→ EXERCISE OBJECTIVE
Transcribe the listing below in full, exactly, with no images.

→ SOURCE MATERIAL
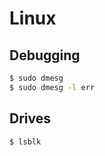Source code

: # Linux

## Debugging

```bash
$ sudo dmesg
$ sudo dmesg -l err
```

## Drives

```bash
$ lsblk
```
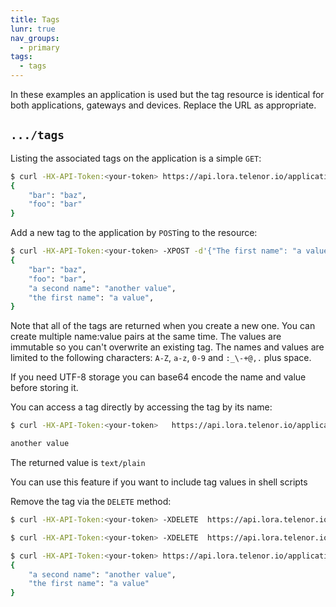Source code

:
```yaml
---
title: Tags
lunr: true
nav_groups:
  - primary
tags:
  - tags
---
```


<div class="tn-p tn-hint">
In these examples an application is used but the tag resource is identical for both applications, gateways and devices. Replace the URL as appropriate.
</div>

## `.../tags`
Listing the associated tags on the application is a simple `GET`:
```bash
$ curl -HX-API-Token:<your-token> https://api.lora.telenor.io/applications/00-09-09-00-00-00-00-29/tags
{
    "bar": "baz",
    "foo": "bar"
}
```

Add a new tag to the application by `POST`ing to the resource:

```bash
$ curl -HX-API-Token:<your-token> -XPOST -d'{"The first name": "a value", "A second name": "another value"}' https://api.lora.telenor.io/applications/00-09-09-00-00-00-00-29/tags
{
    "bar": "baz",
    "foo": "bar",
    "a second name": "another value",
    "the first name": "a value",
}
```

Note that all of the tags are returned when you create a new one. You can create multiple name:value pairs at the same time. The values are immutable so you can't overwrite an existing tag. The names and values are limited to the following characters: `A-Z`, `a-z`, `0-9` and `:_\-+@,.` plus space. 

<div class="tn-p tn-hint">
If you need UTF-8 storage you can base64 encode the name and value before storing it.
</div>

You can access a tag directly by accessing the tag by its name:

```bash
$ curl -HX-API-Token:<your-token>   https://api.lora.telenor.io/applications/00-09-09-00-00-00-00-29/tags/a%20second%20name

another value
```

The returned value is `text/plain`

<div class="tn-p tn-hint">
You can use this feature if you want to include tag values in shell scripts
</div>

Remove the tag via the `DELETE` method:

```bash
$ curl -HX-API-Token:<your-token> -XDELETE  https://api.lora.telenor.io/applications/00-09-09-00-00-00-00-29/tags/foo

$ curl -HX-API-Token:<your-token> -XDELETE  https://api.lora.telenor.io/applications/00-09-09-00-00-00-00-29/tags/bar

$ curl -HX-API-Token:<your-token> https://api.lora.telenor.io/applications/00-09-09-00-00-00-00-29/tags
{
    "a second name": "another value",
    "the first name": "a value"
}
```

→ OUTPUT FOR THIS EXERCISE
Source code

: # Linux

## Debugging

```bash
$ sudo dmesg
$ sudo dmesg -l err
```

## Drives

```bash
$ lsblk
```
Source code

:
```yaml
---
title: Tags
lunr: true
nav_groups:
  - primary
tags:
  - tags
---
```


<div class="tn-p tn-hint">
In these examples an application is used but the tag resource is identical for both applications, gateways and devices. Replace the URL as appropriate.
</div>

## `.../tags`
Listing the associated tags on the application is a simple `GET`:
```bash
$ curl -HX-API-Token:<your-token> https://api.lora.telenor.io/applications/00-09-09-00-00-00-00-29/tags
{
    "bar": "baz",
    "foo": "bar"
}
```

Add a new tag to the application by `POST`ing to the resource:

```bash
$ curl -HX-API-Token:<your-token> -XPOST -d'{"The first name": "a value", "A second name": "another value"}' https://api.lora.telenor.io/applications/00-09-09-00-00-00-00-29/tags
{
    "bar": "baz",
    "foo": "bar",
    "a second name": "another value",
    "the first name": "a value",
}
```

Note that all of the tags are returned when you create a new one. You can create multiple name:value pairs at the same time. The values are immutable so you can't overwrite an existing tag. The names and values are limited to the following characters: `A-Z`, `a-z`, `0-9` and `:_\-+@,.` plus space. 

<div class="tn-p tn-hint">
If you need UTF-8 storage you can base64 encode the name and value before storing it.
</div>

You can access a tag directly by accessing the tag by its name:

```bash
$ curl -HX-API-Token:<your-token>   https://api.lora.telenor.io/applications/00-09-09-00-00-00-00-29/tags/a%20second%20name

another value
```

The returned value is `text/plain`

<div class="tn-p tn-hint">
You can use this feature if you want to include tag values in shell scripts
</div>

Remove the tag via the `DELETE` method:

```bash
$ curl -HX-API-Token:<your-token> -XDELETE  https://api.lora.telenor.io/applications/00-09-09-00-00-00-00-29/tags/foo

$ curl -HX-API-Token:<your-token> -XDELETE  https://api.lora.telenor.io/applications/00-09-09-00-00-00-00-29/tags/bar

$ curl -HX-API-Token:<your-token> https://api.lora.telenor.io/applications/00-09-09-00-00-00-00-29/tags
{
    "a second name": "another value",
    "the first name": "a value"
}
```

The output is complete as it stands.